**TASK GOAL:** Report every line of the listing below in which the string "mydiv" appears.
RECORDS FOR THIS EXERCISE Block Start
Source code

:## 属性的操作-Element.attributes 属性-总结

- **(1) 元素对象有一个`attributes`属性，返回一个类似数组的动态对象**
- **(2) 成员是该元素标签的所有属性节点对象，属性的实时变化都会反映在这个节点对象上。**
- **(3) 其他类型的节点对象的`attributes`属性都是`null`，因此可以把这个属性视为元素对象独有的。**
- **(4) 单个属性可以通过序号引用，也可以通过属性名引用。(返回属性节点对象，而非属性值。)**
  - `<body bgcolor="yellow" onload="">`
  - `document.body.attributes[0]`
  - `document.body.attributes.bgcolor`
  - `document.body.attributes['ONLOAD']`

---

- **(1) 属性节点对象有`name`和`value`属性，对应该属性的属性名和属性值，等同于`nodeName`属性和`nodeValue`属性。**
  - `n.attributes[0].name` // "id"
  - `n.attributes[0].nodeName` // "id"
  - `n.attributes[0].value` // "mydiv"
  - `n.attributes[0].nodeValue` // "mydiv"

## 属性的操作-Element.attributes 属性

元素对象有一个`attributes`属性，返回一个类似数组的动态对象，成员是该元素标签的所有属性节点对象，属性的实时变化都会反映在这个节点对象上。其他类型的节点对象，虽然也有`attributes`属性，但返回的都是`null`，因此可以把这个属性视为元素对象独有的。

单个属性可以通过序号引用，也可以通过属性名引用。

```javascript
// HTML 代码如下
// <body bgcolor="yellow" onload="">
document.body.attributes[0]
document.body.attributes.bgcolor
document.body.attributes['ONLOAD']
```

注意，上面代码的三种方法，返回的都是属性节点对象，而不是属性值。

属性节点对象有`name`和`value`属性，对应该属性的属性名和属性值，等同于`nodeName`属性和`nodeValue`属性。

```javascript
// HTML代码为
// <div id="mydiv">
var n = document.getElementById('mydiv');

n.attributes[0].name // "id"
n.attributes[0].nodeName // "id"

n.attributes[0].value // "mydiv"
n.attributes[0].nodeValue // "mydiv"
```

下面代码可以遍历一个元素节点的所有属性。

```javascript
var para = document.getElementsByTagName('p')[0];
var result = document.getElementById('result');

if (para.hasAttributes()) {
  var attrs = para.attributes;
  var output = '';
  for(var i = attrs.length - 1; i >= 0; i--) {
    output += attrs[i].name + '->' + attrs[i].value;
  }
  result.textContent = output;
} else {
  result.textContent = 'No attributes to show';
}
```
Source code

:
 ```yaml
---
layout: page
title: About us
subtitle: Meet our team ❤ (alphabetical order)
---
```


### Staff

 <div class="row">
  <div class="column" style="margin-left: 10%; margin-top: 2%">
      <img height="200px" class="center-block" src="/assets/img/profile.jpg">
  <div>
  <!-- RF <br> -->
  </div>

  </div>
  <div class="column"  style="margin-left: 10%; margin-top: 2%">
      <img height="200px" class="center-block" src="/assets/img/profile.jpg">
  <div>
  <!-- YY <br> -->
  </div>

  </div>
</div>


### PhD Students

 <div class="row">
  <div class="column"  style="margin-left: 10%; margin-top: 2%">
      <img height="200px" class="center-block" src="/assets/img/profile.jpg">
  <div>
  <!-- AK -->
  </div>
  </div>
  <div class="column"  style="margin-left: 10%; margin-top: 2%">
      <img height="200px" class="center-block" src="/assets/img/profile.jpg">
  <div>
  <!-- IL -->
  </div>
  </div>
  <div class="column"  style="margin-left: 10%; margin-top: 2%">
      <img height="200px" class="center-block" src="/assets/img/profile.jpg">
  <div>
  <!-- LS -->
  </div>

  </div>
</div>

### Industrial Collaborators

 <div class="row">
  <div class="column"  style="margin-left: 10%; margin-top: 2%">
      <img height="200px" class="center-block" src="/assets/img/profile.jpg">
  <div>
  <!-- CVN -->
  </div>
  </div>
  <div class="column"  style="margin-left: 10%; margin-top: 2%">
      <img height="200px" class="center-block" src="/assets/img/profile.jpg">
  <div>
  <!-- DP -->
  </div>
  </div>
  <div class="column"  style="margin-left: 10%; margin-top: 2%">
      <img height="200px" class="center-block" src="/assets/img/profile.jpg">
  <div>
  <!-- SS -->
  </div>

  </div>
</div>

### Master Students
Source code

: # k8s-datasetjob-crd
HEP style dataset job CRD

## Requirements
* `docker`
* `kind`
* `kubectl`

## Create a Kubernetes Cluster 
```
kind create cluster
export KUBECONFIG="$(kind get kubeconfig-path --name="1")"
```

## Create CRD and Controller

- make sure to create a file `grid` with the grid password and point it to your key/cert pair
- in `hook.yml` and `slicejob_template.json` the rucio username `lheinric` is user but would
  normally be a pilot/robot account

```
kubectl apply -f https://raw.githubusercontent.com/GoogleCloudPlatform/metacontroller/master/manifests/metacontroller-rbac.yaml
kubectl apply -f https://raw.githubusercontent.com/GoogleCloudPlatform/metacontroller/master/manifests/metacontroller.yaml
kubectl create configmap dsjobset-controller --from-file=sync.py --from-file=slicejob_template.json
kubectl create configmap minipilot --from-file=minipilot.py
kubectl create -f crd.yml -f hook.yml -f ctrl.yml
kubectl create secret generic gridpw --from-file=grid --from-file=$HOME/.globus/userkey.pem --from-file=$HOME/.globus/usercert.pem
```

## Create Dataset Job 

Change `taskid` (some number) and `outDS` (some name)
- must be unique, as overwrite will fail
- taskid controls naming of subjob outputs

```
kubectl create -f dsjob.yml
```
RECORDS FOR THIS EXERCISE Block End
**WORKED SOLUTION:**
  - `n.attributes[0].value` // "mydiv"
  - `n.attributes[0].nodeValue` // "mydiv"
// <div id="mydiv">
var n = document.getElementById('mydiv');
n.attributes[0].value // "mydiv"
n.attributes[0].nodeValue // "mydiv"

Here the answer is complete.